Whether it's with fire or machetes, local juggler entertains the world


What would you call the daughter of parents named Marvin and Darlene?


Mardene Rubio, the juggling woman. "Actually," she says. "I'm Mardene, the outgoing, sexy, fire-eating, unicycling, juggling woman."

And if you've ever wandered by the Harborplace amphitheater in the middle of Mardene Rubio's act, you know she is. From the streets of Baltimore to the Magical Gardens of Nagoya, Japan, Ms. Rubio has been performing around the world for 11 years.

As a child, she took ballet lessons, studied opera at the Peabody Institute and belonged to high school glee clubs and drama clubs at the Institute of Notre Dame. Her public career began in 1983 as a cartwheeling announcer for the "All-American Mini-Circus." Last year, having perfected the feat of juggling machetes while riding a 6-foot unicycle, she went solo.

Mardene performed in London last month. On a recent Sunday, she was back at Harborplace. "My mother," she says, "is so proud of me."

Q: So, how does a nice girl from Waverly wind up eating fire from one end of the earth to the other?

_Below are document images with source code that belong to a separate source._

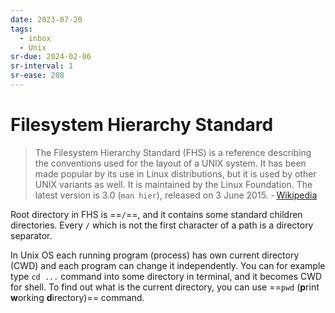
 ```yaml
---
date: 2023-07-20
tags:
  - inbox
  - Unix
sr-due: 2024-02-06
sr-interval: 1
sr-ease: 208
---
```


# Filesystem Hierarchy Standard

> The Filesystem Hierarchy Standard (FHS) is a reference describing the
> conventions used for the layout of a UNIX system. It has been made popular by
> its use in Linux distributions, but it is used by other UNIX variants as
> well. It is maintained by the Linux Foundation. The latest version is 3.0
> (`man hier`), released on 3 June 2015.
> - [Wikipedia](https://en.wikipedia.org/wiki/Filesystem_Hierarchy_Standard)

Root directory in FHS is ==`/`==, and it contains some standard children
directories. Every `/` which is not the first character of a path is a directory
separator.

In Unix OS each running program (process) has own current directory (CWD) and
each program can change it independently. You can for example type `cd ...`
command into some directory in terminal, and it becomes CWD for shell.
To find out what is the current directory, you can use
==`pwd` (**p**rint **w**orking **d**irectory)== command.

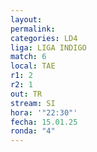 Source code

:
```yaml
---
layout: 
permalink: 
categories: LD4
liga: LIGA INDIGO
match: 6
local: TAE
r1: 2
r2: 1
out: TR
stream: SI
hora: '"22:30"'
fecha: 15.01.25
ronda: "4"
---
```

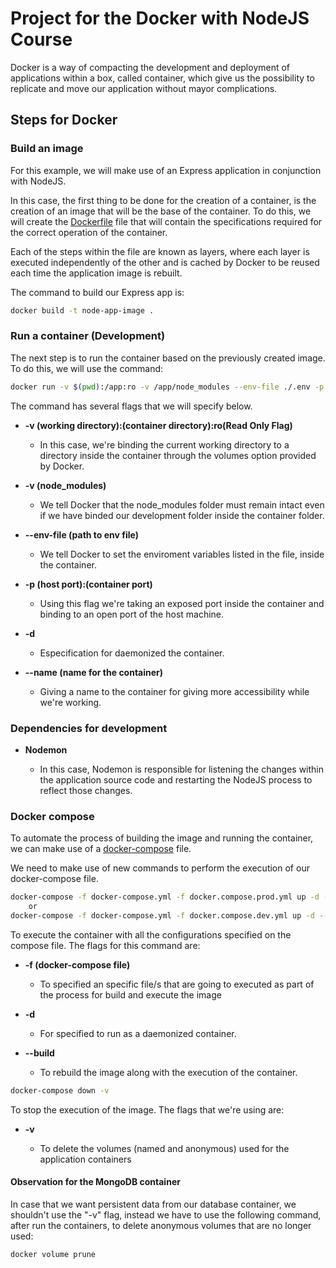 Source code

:# Project for the Docker with NodeJS Course

Docker is a way of compacting the development and deployment of applications within a box, called container, which give us the possibility to replicate and move our application without mayor complications.

## Steps for Docker

### Build an image

For this example, we will make use of an Express application in conjunction with NodeJS.

In this case, the first thing to be done for the creation of a container, is the creation of an image that will be the base of the container. To do this, we will create the [Dockerfile](Dockerfile) file that will contain the specifications required for the correct operation of the container.

Each of the steps within the file are known as layers, where each layer is executed independently of the other and is cached by Docker to be reused each time the application image is rebuilt.

The command to build our Express app is:

```bash
docker build -t node-app-image .
```

### Run a container (Development)

The next step is to run the container based on the previously created image. To do this, we will use the command:

```bash
docker run -v $(pwd):/app:ro -v /app/node_modules --env-file ./.env -p 3000:3000 -d --name node-app node-app-image
```

The command has several flags that we will specify below.

- **-v (working directory):(container directory):ro(Read Only Flag)**

  - In this case, we're binding the current working directory to a directory inside the container through the volumes option provided by Docker.

- **-v (node_modules)**

  - We tell Docker that the node_modules folder must remain intact even if we have binded our development folder inside the container folder.

- **--env-file (path to env file)**

  - We tell Docker to set the enviroment variables listed in the file, inside the container.

- **-p (host port):(container port)**

  - Using this flag we're taking an exposed port inside the container and binding to an open port of the host machine.

- **-d**

  - Especification for daemonized the container.

- **--name (name for the container)**

  - Giving a name to the container for giving more accessibility while we're working.

### Dependencies for development

- **Nodemon**

  - In this case, Nodemon is responsible for listening the changes within the application source code and restarting the NodeJS process to reflect those changes.

### Docker compose

To automate the process of building the image and running the container, we can make use of a [docker-compose](docker-compose.backup.yml) file.

We need to make use of new commands to perform the execution of our docker-compose file.

```bash
docker-compose -f docker-compose.yml -f docker.compose.prod.yml up -d --build
    or
docker-compose -f docker-compose.yml -f docker.compose.dev.yml up -d --build
```

To execute the container with all the configurations specified on the compose file. The flags for this command are:

- **-f (docker-compose file)**

  - To specified an specific file/s that are going to executed as part of the process for build and execute the image

- **-d**

  - For specified to run as a daemonized container.

- **--build**

  - To rebuild the image along with the execution of the container.

```bash
docker-compose down -v
```

To stop the execution of the image. The flags that we're using are:

- **-v**

  - To delete the volumes (named and anonymous) used for the application containers

#### Observation for the MongoDB container

In case that we want persistent data from our database container, we shouldn't use the "-v" flag, instead we have to use the following command, after run the containers, to delete anonymous volumes that are no longer used:

```bash
docker volume prune
```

A: When I was 18, I was working as a travel agent when I met a juggler named Rick [Schnitker]. I saw him perform, and I said: 'Hey, I can do that." We started dating, and he taught me to juggle. Six months later, I was in "The All-American Mini-Circus."

Now I practice up to two hours a day, at least five days a week. If it can be done, I can do it.

Q: What happened to Rick?

A: We got married, and then we got divorced, but we still perform together in an act called "Variety in Motion" when I'm not working by myself.

Q: What do people see in a typical 20-minute performance?

A: A lot of juggling -- fire, machetes, balls and clubs. Juggling fire on top of the 6-foot unicycle, hefty fire-eating and back-and-forth comedy with the audience.

I can't do it without the crowd. Thank God for the crowd. The

more energy they give me, the more I give back. The happier their response, the easier it is for me.

Q: What does it cost to put on a show like that?

A: My equipment and props are worth about $3,000. The 6-foot unicycle cost me about $600.

Q: What's the best single payday you've ever had?

A: In 1987, Rick and I made $10,000 for winning the People's

Choice award at an international street performers festival in Halifax, Nova Scotia. That felt very good.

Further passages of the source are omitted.